The Space Migration Fleet also has other squadrons of Type Yi fighters flown by regular pilots, though they are rarely featured throughout the series.

==Production==
According to the series' official blog website, Astro Plan was created to educate children ages 6–14 of justice and peace, as well as promote the cultural aspect of Chinese animation. The YF-10 and YF-11 Type Yi fighters are closely patterned after the People's Liberation Army Air Force main fighter aircraft - the Chengdu J-10 and Shenyang J-11, respectively.
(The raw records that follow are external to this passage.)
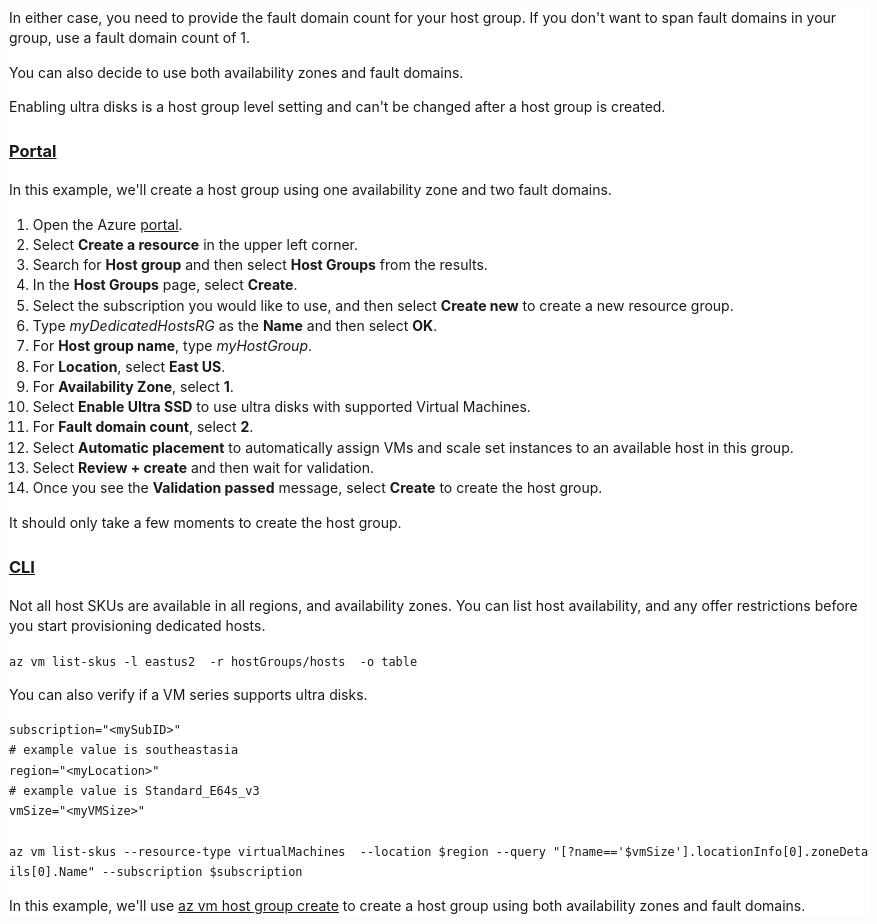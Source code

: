 In either case, you need to provide the fault domain count for your host group. If you don't want to span fault domains in your group, use a fault domain count of 1.

You can also decide to use both availability zones and fault domains.

Enabling ultra disks is a host group level setting and can't be changed after a host group is created.


### [Portal](#tab/portal)

In this example, we'll create a host group using one availability zone and two fault domains.

1. Open the Azure [portal](https://portal.azure.com).
1. Select **Create a resource** in the upper left corner.
1. Search for **Host group** and then select **Host Groups** from the results.
1. In the **Host Groups** page, select **Create**.
1. Select the subscription you would like to use, and then select **Create new** to create a new resource group.
1. Type *myDedicatedHostsRG* as the **Name** and then select **OK**.
1. For **Host group name**, type *myHostGroup*.
1. For **Location**, select **East US**.
1. For **Availability Zone**, select **1**.
1. Select **Enable Ultra SSD** to use ultra disks with supported Virtual Machines.
1. For **Fault domain count**, select **2**.
1. Select **Automatic placement** to automatically assign VMs and scale set instances to an available host in this group.
1. Select **Review + create** and then wait for validation.
1. Once you see the **Validation passed** message, select **Create** to create the host group.

It should only take a few moments to create the host group.


### [CLI](#tab/cli)

Not all host SKUs are available in all regions, and availability zones. You can list host availability, and any offer restrictions before you start provisioning dedicated hosts.

```azurecli-interactive
az vm list-skus -l eastus2  -r hostGroups/hosts  -o table
```

You can also verify if a VM series supports ultra disks.

```azurecli-interactive
subscription="<mySubID>"
# example value is southeastasia
region="<myLocation>"
# example value is Standard_E64s_v3
vmSize="<myVMSize>"

az vm list-skus --resource-type virtualMachines  --location $region --query "[?name=='$vmSize'].locationInfo[0].zoneDetails[0].Name" --subscription $subscription
```

In this example, we'll use [az vm host group create](/cli/azure/vm/host/group#az-vm-host-group-create) to create a host group using both availability zones and fault domains.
In addressing the issue of plagiarism, the blog states that animation originated in Europe, but was copied and popularized by the United States before Japan and South Korea followed suit, and that the Chinese animation industry is simply following the pattern of its Asian neighbors.

==Merchandising==

King Size YF-10 Unit #3 toy in box. Soda can used for size reference.

The series' episodes serve as commercials to promote a line of transformable toys manufactured for the Chinese market by Xing Yuan under the HyperWiz label. The Astro Plan line consists of all six Type Yi fighters available in four different sizes from 2-inch Micro to 12-inch King Size. A distinguishing feature of the toys is the Macross UN Spacy kite insignia imprinted on their back panels.

Transformable model kits of the fighter planes have also been released by HyperWiz as well.

Knockoffs of the toys exist in Mainland China and parts of Asia. In addition, bootlegs of a VF-1J Valkyrie toy from the Macross series, as well as the jets from the Transformers: Machine Wars series, are also widely sold as Astro Plan toys. HyperWiz has addressed the counterfeiting issue by posting a notice telling consumers how to differentiate the authentic toys from bootlegs.

==Reception and criticism==
According to PCgames China, 149 out of 169 people voted "Not interested" in the series and there are plenty of negative comments posted on the quality of the series - most notably the 2D and 3D animations and the voice acting.